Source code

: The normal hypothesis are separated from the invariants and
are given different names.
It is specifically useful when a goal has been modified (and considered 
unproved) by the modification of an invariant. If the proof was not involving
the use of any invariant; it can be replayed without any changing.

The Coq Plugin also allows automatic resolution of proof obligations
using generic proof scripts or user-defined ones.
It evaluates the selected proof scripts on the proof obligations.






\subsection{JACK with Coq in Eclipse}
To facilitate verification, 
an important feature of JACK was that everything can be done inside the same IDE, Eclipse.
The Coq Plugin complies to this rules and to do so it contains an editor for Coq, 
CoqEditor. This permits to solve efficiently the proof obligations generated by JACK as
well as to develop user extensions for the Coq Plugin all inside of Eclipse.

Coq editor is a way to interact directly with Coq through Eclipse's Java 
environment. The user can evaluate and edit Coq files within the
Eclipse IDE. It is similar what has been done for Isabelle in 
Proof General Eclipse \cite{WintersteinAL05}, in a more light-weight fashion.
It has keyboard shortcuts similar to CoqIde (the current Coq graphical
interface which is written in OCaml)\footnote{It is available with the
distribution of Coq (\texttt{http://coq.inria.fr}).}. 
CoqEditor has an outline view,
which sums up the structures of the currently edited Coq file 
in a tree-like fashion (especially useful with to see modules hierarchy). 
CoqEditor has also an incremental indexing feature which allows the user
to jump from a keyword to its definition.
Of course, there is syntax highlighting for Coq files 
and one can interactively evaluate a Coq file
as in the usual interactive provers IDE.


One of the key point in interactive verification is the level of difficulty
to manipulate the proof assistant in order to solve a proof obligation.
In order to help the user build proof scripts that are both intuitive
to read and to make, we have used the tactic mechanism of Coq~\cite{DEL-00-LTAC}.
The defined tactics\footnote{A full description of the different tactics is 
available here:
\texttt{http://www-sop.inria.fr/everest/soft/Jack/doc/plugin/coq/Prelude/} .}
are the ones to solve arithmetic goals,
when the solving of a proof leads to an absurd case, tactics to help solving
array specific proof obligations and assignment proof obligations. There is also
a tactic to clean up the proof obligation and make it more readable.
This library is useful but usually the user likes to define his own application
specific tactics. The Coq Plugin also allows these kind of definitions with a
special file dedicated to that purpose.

· · ·

(What you will do) The records above are to be duplicated exactly, every one of them.

(Task answer)
Source code

: The normal hypothesis are separated from the invariants and
are given different names.
It is specifically useful when a goal has been modified (and considered 
unproved) by the modification of an invariant. If the proof was not involving
the use of any invariant; it can be replayed without any changing.

The Coq Plugin also allows automatic resolution of proof obligations
using generic proof scripts or user-defined ones.
It evaluates the selected proof scripts on the proof obligations.






\subsection{JACK with Coq in Eclipse}
To facilitate verification, 
an important feature of JACK was that everything can be done inside the same IDE, Eclipse.
The Coq Plugin complies to this rules and to do so it contains an editor for Coq, 
CoqEditor. This permits to solve efficiently the proof obligations generated by JACK as
well as to develop user extensions for the Coq Plugin all inside of Eclipse.

Coq editor is a way to interact directly with Coq through Eclipse's Java 
environment. The user can evaluate and edit Coq files within the
Eclipse IDE. It is similar what has been done for Isabelle in 
Proof General Eclipse \cite{WintersteinAL05}, in a more light-weight fashion.
It has keyboard shortcuts similar to CoqIde (the current Coq graphical
interface which is written in OCaml)\footnote{It is available with the
distribution of Coq (\texttt{http://coq.inria.fr}).}. 
CoqEditor has an outline view,
which sums up the structures of the currently edited Coq file 
in a tree-like fashion (especially useful with to see modules hierarchy). 
CoqEditor has also an incremental indexing feature which allows the user
to jump from a keyword to its definition.
Of course, there is syntax highlighting for Coq files 
and one can interactively evaluate a Coq file
as in the usual interactive provers IDE.


One of the key point in interactive verification is the level of difficulty
to manipulate the proof assistant in order to solve a proof obligation.
In order to help the user build proof scripts that are both intuitive
to read and to make, we have used the tactic mechanism of Coq~\cite{DEL-00-LTAC}.
The defined tactics\footnote{A full description of the different tactics is 
available here:
\texttt{http://www-sop.inria.fr/everest/soft/Jack/doc/plugin/coq/Prelude/} .}
are the ones to solve arithmetic goals,
when the solving of a proof leads to an absurd case, tactics to help solving
array specific proof obligations and assignment proof obligations. There is also
a tactic to clean up the proof obligation and make it more readable.
This library is useful but usually the user likes to define his own application
specific tactics. The Coq Plugin also allows these kind of definitions with a
special file dedicated to that purpose.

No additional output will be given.